- **Required work**
Filter the material below down to the lines containing the word "such".

- **Exercise input**
········

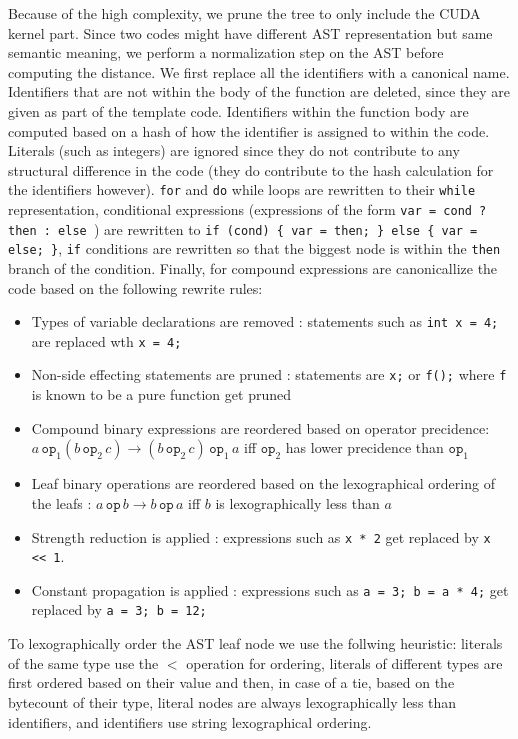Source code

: \documentclass[nocopyrightspace]{sigchi}
\begin{document}
Because of the high complexity, we prune the tree to only include the CUDA kernel part.
Since two codes might have different AST representation but same semantic meaning,
we perform a normalization step on the AST before computing the distance.
We first replace all the identifiers with a canonical name. Identifiers that are not within
the body of the function are deleted, since they are given as part of the template code.
Identifiers within the function body are computed based on
a hash of how the identifier is assigned to within the code.
Literals (such as integers) are ignored since they do not contribute to any structural
difference in the code (they do contribute to the hash calculation for the identifiers however).
{\tt for} and {\tt do} while loops are rewritten to their {\tt while} representation,
conditional expressions (expressions of the form {\tt var = cond ? then : else }) are rewritten
to {\tt if (cond) \{ var = then; \} else \{ var = else; \}},
{\tt if} conditions are rewritten so that the biggest node is within the {\tt then} branch
of the condition. Finally, for compound expressions are canonicallize the code based on the
following rewrite rules:

\begin{itemize}
  \item Types of variable declarations are removed : statements such as {\tt int x = 4;}
  are replaced wth {\tt x = 4;}
  \item Non-side effecting statements are pruned : statements are {\tt x;} or {\tt f();} where
  {\tt f} is known to be a pure function get pruned
  \item Compound binary expressions are reordered based on operator precidence:
  $a \, \mathtt{op}_1  (b \, \mathtt{op}_2 \, c) \rightarrow (b \, \mathtt{op}_2 \, c) \, \mathtt{op}_1 \, a$
  iff $\mathtt{op}_2$ has lower precidence than $\mathtt{op}_1$
  \item Leaf binary operations are reordered based on the lexographical ordering
  of the leafs :
  $a \, \mathtt{op} \, b \rightarrow b \, \mathtt{op} \, a$ iff $b$ is lexographically less than $a$
  \item Strength reduction is applied : expressions such as {\tt x * 2} get replaced by {\tt x << 1}.
  \item Constant propagation is applied : expressions such as {\tt a = 3; b = a * 4;} get replaced
  by {\tt a = 3; b = 12;}
\end{itemize}

To lexographically order the AST leaf node we use the follwing heuristic:
literals of the same type use the $<$ operation for ordering,
literals of different types are first ordered based on their value and then,
in case of a tie, based on the bytecount of their type, literal nodes are always lexographically
less than identifiers, and identifiers use string lexographical ordering.
\end{document}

········

- **Result for this exercise**
Literals (such as integers) are ignored since they do not contribute to any structural
  \item Types of variable declarations are removed : statements such as {\tt int x = 4;}
  \item Strength reduction is applied : expressions such as {\tt x * 2} get replaced by {\tt x << 1}.
  \item Constant propagation is applied : expressions such as {\tt a = 3; b = a * 4;} get replaced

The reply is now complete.